* **What you need to do**
Only the lines from the one containing "- 20:13 (-03)" through the end of the listing below belong in your answer; retype them exactly.

* **Data provided**
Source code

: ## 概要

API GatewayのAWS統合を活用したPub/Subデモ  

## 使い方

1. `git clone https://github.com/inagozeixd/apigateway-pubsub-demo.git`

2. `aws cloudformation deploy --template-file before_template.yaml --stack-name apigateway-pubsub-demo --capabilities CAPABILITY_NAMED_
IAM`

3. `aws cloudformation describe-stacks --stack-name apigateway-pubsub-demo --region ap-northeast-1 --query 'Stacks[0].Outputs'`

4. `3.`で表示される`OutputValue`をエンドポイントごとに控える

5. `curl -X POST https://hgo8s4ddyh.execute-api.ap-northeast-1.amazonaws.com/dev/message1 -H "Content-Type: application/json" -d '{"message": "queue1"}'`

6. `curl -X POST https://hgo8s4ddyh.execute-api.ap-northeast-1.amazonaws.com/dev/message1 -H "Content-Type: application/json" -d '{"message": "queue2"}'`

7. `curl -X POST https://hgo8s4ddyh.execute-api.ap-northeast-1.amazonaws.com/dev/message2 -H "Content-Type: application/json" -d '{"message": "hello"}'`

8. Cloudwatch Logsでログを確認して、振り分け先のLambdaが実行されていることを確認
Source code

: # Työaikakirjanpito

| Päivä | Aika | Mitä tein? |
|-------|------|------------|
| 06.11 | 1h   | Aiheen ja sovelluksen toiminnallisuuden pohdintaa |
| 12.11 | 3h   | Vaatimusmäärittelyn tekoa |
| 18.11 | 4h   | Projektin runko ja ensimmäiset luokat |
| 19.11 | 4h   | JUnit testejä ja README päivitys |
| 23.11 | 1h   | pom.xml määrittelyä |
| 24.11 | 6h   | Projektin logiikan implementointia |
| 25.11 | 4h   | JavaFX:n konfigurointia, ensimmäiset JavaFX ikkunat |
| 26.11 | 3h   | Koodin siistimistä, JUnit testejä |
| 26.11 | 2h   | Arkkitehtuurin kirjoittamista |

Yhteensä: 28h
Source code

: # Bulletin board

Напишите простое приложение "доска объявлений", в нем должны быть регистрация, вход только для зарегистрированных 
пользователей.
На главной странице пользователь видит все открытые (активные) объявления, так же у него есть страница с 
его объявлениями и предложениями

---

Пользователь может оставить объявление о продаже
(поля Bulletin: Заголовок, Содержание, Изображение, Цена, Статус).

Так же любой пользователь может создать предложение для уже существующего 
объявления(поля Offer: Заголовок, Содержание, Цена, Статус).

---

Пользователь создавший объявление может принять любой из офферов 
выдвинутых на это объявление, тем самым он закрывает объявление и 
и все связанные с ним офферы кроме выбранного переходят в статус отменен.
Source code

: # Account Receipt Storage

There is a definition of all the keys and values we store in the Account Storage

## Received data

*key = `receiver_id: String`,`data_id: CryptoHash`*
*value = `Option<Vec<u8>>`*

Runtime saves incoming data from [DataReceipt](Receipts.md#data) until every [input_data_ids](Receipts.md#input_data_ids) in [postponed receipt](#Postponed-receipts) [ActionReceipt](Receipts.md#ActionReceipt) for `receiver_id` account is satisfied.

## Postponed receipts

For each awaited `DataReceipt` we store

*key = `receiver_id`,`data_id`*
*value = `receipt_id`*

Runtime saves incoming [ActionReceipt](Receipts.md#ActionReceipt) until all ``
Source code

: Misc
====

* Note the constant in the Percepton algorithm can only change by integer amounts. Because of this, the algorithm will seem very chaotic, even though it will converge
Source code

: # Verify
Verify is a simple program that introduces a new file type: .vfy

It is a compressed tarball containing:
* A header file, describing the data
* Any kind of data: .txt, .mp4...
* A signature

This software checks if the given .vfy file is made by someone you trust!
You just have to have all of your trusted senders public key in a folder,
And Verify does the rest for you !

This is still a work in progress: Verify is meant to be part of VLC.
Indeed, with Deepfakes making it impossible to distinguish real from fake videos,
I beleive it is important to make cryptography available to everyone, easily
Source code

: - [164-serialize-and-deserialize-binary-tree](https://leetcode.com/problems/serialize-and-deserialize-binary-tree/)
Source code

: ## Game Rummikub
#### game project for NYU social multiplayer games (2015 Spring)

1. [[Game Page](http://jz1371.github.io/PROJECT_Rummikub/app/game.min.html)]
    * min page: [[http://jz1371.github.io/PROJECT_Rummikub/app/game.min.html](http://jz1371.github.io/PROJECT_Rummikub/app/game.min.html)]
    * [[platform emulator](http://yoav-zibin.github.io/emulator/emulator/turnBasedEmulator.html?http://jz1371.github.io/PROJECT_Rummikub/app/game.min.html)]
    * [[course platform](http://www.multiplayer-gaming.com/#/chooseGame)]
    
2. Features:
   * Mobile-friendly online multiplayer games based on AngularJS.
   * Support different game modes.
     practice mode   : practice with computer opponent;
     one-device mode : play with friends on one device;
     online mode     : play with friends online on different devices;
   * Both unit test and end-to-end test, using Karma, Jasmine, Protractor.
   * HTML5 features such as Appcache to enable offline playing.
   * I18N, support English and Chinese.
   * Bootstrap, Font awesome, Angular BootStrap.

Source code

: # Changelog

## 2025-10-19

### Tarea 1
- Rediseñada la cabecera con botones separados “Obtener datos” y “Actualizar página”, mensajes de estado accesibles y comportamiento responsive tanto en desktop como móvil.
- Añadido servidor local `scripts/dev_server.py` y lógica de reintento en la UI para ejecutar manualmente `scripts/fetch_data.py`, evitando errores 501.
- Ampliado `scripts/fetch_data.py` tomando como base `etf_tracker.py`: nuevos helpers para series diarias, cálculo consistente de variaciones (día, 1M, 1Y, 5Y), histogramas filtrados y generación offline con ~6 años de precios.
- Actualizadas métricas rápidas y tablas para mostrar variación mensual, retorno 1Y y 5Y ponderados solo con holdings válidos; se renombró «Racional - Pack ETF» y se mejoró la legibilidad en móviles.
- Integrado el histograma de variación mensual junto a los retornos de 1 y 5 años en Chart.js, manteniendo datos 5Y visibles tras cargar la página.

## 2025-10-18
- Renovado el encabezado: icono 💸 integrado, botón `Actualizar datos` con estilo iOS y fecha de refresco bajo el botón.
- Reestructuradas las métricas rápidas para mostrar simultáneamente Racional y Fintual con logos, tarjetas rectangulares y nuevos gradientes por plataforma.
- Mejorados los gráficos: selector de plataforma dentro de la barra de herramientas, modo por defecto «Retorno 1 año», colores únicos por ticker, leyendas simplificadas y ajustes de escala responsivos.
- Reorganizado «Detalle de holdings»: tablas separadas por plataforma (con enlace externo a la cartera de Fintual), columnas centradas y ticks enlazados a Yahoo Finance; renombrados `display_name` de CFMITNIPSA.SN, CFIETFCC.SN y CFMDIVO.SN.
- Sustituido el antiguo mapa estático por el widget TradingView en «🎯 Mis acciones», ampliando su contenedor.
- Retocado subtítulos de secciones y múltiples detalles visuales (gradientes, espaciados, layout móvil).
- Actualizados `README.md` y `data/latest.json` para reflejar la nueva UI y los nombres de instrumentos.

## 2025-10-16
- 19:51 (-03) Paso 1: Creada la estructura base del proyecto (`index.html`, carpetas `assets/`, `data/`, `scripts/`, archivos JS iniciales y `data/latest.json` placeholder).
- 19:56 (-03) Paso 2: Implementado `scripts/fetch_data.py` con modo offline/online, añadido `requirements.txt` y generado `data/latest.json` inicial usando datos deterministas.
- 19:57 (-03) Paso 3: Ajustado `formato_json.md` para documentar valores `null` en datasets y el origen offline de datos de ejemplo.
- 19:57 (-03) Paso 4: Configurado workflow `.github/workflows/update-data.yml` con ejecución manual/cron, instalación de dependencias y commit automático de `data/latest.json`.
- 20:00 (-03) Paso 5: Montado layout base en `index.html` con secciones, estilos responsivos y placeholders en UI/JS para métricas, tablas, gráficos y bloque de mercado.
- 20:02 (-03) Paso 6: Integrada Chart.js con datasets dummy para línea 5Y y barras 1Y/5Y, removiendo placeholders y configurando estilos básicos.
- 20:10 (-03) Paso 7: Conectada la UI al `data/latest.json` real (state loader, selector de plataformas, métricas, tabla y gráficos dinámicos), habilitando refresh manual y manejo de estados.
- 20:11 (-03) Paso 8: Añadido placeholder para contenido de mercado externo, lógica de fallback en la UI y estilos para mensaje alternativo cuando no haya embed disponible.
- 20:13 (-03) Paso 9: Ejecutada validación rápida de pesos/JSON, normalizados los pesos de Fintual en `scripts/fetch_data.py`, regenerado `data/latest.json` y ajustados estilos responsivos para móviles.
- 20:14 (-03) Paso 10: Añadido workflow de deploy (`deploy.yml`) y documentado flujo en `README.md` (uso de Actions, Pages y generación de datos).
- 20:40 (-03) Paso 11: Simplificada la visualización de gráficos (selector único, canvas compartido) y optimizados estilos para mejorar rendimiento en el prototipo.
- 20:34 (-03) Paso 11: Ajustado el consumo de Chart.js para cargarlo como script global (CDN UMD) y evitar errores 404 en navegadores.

* **Result**
- 20:13 (-03) Paso 9: Ejecutada validación rápida de pesos/JSON, normalizados los pesos de Fintual en `scripts/fetch_data.py`, regenerado `data/latest.json` y ajustados estilos responsivos para móviles.
- 20:14 (-03) Paso 10: Añadido workflow de deploy (`deploy.yml`) y documentado flujo en `README.md` (uso de Actions, Pages y generación de datos).
- 20:40 (-03) Paso 11: Simplificada la visualización de gráficos (selector único, canvas compartido) y optimizados estilos para mejorar rendimiento en el prototipo.
- 20:34 (-03) Paso 11: Ajustado el consumo de Chart.js para cargarlo como script global (CDN UMD) y evitar errores 404 en navegadores.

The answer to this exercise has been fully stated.